Things on this page are fragmentary and immature notes/thoughts of the author. Please read with your own judgement!
The limit clause (or the method DataFrame.limit
if you are using Spark)
is a better alternative if randomness is not critical.
PostgreSQL
SELECT id from table TABLESAMPLE BERNOULLI(10) WHERE age < 20 LIMIT 30;
CANNOT use
SELECT id from table WHERE age < 20 TABLESAMPLE BERNOULLI(10) LIMIT 30;
Notice that WHERE
is applied after TABLESAMPLE
.
If you want to filter a table first and then do a sampling,
you can create a temporary table first
or you can leverage common table expression (CTE).
Spark SQL
Similar to PostgreSQL.
However,
Spark has DataFrame APIs
and you can use the method DataFrame.sample
to achieve the same purpose.
Notice that DataFrame.sample
accepts only fraction (double value between 0 and 1)

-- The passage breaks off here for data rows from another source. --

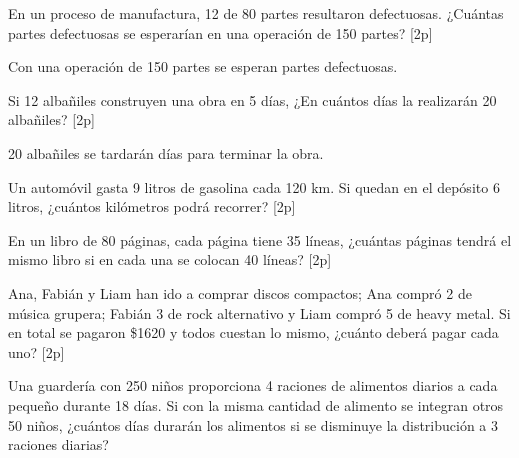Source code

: \documentclass[sin curso]{plantilla-evaluacion-v1}
\begin{document}
\begin{partes}
  \parte En un proceso de manufactura, 12 de 80 partes resultaron defectuosas. 
  ¿Cuántas partes defectuosas se esperarían en una operación de 150 partes? [2p]
  \begin{malla}[height=3cm]
  \end{malla}
  \begin{respuesta}[height=1.5cm]
    \vspace*{7pt} Con una operación de 150 partes se esperan \hspace*{1.5cm} partes defectuosas.
  \end{respuesta}
  \parte Si 12 albañiles construyen una obra en 5 días, ¿En cuántos días la 
  realizarán 20 albañiles? [2p]
  \begin{malla}[height=3cm]
  \end{malla}
  \begin{respuesta}[height=1.5cm]
    \vspace*{7pt} 20 albañiles se tardarán \hspace*{1.5cm} días para terminar la obra.
  \end{respuesta}
  \parte Un automóvil gasta 9 litros de gasolina cada 120 km. Si quedan en el 
  depósito 6 litros, ¿cuántos kilómetros podrá recorrer? [2p]
  \begin{malla}[height=3cm]
  \end{malla}
  \begin{respuesta}[height=1.5cm]
  \end{respuesta}
  \parte En un libro de 80 páginas, cada página tiene 35 líneas, ¿cuántas páginas
  tendrá el mismo libro si en cada una se colocan 40 líneas? [2p]
  \begin{malla}[height=3cm]
  \end{malla}
  \begin{respuesta}[height=1.5cm]
  \end{respuesta}
  \parte Ana, Fabián y Liam han ido a comprar discos compactos; Ana compró 2 de
  música grupera; Fabián 3 de rock alternativo y Liam compró 5 de heavy metal. 
  Si en total se pagaron \$1620 y todos cuestan lo mismo, ¿cuánto deberá 
  pagar cada uno? [2p]
  \begin{malla}[height=4cm]
  \end{malla}
  \begin{respuesta}[height=1.5cm]
  \end{respuesta}
   Una guardería con 250 niños proporciona 4 
  raciones de alimentos diarios a cada pequeño durante 18 días. Si con la misma 
  cantidad de alimento se integran otros 50 niños, ¿cuántos días durarán los alimentos 
  si se disminuye la distribución a 3 raciones diarias? 
  \begin{malla}[height=5cm]
  \end{malla}
  \begin{respuesta}[height=1.5cm]
  \end{respuesta}
\end{partes}
\end{document}
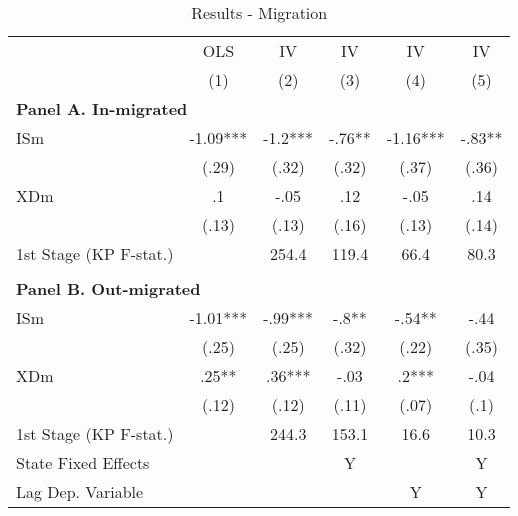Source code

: \noindent \begin{center}
\begin{table}[h!]
\begin{center}
\protect\caption{\label{tab:Table_migrated}Results - Migration}
\begin{centering}
\begin{tabular}{lccccc}
\hline 
 & {\footnotesize{}OLS } & {\footnotesize{}IV } & {\footnotesize{}IV } & {\footnotesize{}IV } & {\footnotesize{}IV }\tabularnewline
 & {\scriptsize{}(1)} & {\scriptsize{}(2)} & {\scriptsize{}(3)} & {\scriptsize{}(4)} & {\scriptsize{}(5)}\tabularnewline
\hline 
\multicolumn{6}{l}{\textbf{\footnotesize{}Panel A. In-migrated}}\tabularnewline
{\footnotesize{}ISm} & {\footnotesize{} -1.09***} & {\footnotesize{} -1.2***} & {\footnotesize{} -.76**} & {\footnotesize{} -1.16***} & {\footnotesize{} -.83**}\tabularnewline
 & {\scriptsize{}(.29)} & {\scriptsize{}(.32)} & {\scriptsize{}(.32)} & {\scriptsize{}(.37)} & {\scriptsize{}(.36)}\tabularnewline
{\footnotesize{}XDm} & {\footnotesize{} .1} & {\footnotesize{} -.05} & {\footnotesize{} .12} & {\footnotesize{} -.05} & {\footnotesize{} .14}\tabularnewline
 & {\scriptsize{}(.13)} & {\scriptsize{}(.13)} & {\scriptsize{}(.16)} & {\scriptsize{}(.13)} & {\scriptsize{}(.14)}\tabularnewline
{\scriptsize{}1st Stage (KP F-stat.)} &  & {\scriptsize{} 254.4} & {\scriptsize{} 119.4} & {\scriptsize{} 66.4} & {\scriptsize{} 80.3}\tabularnewline
 &  &  &  &  & \tabularnewline
\multicolumn{6}{l}{\textbf{\footnotesize{}Panel B. Out-migrated}}\tabularnewline
{\footnotesize{}ISm} & {\footnotesize{} -1.01***} & {\footnotesize{} -.99***} & {\footnotesize{} -.8**} & {\footnotesize{} -.54**} & {\footnotesize{} -.44}\tabularnewline
 & {\scriptsize{}(.25)} & {\scriptsize{}(.25)} & {\scriptsize{}(.32)} & {\scriptsize{}(.22)} & {\scriptsize{}(.35)}\tabularnewline
{\footnotesize{}XDm} & {\footnotesize{} .25**} & {\footnotesize{} .36***} & {\footnotesize{} -.03} & {\footnotesize{} .2***} & {\footnotesize{} -.04}\tabularnewline
 & {\scriptsize{}(.12)} & {\scriptsize{}(.12)} & {\scriptsize{}(.11)} & {\scriptsize{}(.07)} & {\scriptsize{}(.1)}\tabularnewline
{\scriptsize{}1st Stage (KP F-stat.)} &  & {\scriptsize{} 244.3} & {\scriptsize{} 153.1} & {\scriptsize{} 16.6} & {\scriptsize{} 10.3}\tabularnewline
\hline 
{\scriptsize{}State Fixed Effects} &  &  & {\scriptsize{}Y} &  & {\scriptsize{}Y}\tabularnewline
{\scriptsize{}Lag Dep. Variable} &  &  &  & {\scriptsize{}Y} & {\scriptsize{}Y}\tabularnewline
\hline 
\end{tabular}
\par\end{centering}

\end{center}
\end{table}
\end{center}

instead of number of rows (integer value) as the parameter.
As a matter of fact,
sampling a specific number of rows in Spark does not performance a simple random sampling,
it is implemented as LIMIT
It is suggested that you always sample a fraction instead of sampling a specific number of rows in Spark
if randomness is important.
# avoid
select * from table_name TABLESAMPLE (100 ROWS)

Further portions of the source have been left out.